One thing became clear very quickly, the lack of a Mail-In function was a bit of a bollox to the quickr place managers. I have something in test that allows an on-prem mail in DB that has an agent that detaches any attachments and takes the mime text and posts to a given community as FILES and a BLOG entry with a link to the FILE (if any). The BLOG post is posted as cloud user call "AVX Auto-Post" and the original sender internet address becomes a mention pre-pended to the body and the subject (minus the FWD and RE) prefixes becomes the subject of the Blog.

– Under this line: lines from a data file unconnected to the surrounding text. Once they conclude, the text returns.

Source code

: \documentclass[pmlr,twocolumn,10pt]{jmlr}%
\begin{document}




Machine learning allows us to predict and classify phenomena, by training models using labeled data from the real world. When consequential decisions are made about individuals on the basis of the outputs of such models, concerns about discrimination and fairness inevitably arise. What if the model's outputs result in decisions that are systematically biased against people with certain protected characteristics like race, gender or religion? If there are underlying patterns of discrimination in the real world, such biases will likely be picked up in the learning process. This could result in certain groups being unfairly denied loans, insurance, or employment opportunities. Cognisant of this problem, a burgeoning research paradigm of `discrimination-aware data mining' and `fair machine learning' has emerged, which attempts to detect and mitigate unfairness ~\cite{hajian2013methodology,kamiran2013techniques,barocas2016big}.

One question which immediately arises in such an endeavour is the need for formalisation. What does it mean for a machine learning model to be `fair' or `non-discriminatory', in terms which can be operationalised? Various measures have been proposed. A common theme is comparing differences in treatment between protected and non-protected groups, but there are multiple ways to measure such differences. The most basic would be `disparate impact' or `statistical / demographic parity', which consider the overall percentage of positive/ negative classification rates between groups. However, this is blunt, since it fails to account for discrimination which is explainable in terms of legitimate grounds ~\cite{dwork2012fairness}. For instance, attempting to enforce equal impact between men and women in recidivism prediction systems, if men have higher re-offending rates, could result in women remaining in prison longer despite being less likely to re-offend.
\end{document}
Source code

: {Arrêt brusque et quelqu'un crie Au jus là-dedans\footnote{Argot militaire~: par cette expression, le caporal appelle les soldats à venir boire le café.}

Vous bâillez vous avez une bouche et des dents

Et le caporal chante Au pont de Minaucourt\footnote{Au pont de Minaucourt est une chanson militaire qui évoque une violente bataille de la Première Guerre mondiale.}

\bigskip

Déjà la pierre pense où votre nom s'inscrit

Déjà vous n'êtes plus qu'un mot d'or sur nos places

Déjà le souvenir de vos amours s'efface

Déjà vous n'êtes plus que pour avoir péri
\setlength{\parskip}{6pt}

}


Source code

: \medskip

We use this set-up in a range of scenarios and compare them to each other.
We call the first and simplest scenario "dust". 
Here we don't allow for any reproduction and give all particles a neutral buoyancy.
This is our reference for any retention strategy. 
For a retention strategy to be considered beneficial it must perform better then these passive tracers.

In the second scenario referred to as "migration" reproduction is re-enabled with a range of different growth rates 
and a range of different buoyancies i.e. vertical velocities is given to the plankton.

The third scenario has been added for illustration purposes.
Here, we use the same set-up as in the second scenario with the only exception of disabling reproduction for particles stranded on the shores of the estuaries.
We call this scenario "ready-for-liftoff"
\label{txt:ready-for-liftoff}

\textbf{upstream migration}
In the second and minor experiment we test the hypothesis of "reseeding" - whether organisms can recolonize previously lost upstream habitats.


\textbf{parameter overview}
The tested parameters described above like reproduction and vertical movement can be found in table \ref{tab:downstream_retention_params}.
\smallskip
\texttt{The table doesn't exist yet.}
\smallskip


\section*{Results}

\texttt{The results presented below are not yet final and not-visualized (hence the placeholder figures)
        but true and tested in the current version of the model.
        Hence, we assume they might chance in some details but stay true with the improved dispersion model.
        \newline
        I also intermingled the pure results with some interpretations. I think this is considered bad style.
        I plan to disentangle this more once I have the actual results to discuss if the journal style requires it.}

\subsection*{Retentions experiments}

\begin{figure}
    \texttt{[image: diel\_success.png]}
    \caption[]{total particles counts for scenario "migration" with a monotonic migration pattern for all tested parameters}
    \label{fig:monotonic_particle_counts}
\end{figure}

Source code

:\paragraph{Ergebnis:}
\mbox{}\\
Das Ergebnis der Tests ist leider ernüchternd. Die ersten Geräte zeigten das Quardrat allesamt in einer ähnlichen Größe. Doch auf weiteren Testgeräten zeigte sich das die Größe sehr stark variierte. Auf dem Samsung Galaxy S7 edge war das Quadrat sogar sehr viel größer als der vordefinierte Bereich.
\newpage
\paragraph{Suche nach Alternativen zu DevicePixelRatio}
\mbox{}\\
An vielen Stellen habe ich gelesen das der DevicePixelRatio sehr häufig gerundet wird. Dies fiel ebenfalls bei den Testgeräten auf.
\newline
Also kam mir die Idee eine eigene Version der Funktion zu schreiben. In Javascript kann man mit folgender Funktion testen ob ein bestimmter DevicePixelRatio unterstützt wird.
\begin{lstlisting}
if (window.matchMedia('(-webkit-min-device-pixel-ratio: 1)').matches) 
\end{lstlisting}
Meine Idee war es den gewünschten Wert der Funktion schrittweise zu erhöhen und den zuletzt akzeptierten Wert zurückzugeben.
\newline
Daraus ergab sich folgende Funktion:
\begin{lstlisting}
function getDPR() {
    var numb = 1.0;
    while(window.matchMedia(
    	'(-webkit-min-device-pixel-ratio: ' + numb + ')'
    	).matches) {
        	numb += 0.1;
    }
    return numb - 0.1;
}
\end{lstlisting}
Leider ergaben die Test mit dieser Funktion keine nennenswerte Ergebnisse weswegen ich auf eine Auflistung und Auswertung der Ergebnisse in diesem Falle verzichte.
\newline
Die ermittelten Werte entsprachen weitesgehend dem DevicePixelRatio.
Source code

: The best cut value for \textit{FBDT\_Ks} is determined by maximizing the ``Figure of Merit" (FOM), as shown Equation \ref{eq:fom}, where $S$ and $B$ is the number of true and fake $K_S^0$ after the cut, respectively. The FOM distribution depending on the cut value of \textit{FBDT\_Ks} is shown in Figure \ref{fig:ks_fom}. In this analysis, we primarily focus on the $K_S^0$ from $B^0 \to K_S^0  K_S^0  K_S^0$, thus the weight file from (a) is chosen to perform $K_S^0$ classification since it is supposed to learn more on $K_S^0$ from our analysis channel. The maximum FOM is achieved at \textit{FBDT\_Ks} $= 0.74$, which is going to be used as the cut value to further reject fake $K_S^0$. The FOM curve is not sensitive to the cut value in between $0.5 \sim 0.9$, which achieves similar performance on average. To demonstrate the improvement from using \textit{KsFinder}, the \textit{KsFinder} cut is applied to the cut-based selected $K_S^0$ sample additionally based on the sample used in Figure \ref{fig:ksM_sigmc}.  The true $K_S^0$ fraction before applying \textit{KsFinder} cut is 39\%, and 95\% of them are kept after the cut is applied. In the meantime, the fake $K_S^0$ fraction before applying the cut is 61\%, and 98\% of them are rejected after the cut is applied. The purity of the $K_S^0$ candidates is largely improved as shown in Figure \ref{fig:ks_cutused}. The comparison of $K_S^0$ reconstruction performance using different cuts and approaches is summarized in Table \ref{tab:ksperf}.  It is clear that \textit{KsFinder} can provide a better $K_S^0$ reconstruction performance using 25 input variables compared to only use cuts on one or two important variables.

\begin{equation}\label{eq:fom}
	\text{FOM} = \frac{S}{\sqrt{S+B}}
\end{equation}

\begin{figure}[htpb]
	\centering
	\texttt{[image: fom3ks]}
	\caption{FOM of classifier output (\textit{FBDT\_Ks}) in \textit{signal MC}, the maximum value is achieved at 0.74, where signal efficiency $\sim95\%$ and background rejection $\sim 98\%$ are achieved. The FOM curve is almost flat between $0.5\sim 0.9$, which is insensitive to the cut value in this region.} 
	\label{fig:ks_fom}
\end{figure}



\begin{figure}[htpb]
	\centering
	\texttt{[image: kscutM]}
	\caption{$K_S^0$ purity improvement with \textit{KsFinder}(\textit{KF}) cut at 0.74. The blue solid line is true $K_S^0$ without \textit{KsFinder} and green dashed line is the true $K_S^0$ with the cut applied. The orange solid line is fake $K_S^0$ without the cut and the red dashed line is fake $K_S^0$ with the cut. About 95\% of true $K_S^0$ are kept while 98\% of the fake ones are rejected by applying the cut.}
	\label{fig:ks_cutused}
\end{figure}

We will be using the same process to post updates from the "internet of things-that-go-beep" on the shop floor to post to communities of engineers and manufacturing managers, so they can be notified promptly about issues and discuss it in the cosy shared confines of a community rather than in 101 emails. We have done a POC and got a rather nice "Wooo! that's good" which always does the soul good.

The other thing that has been tiring but fun is introducing my users to Connections, but that is enough for now. I tell you all about that in the next post

Tuesday 3 February 2015

Two Factor Authentication And Smartcloud (Part 3)

Right, moving on...

The 2FA process, first we need to pair the app on the device with the User Id. So let's look at the process that does this.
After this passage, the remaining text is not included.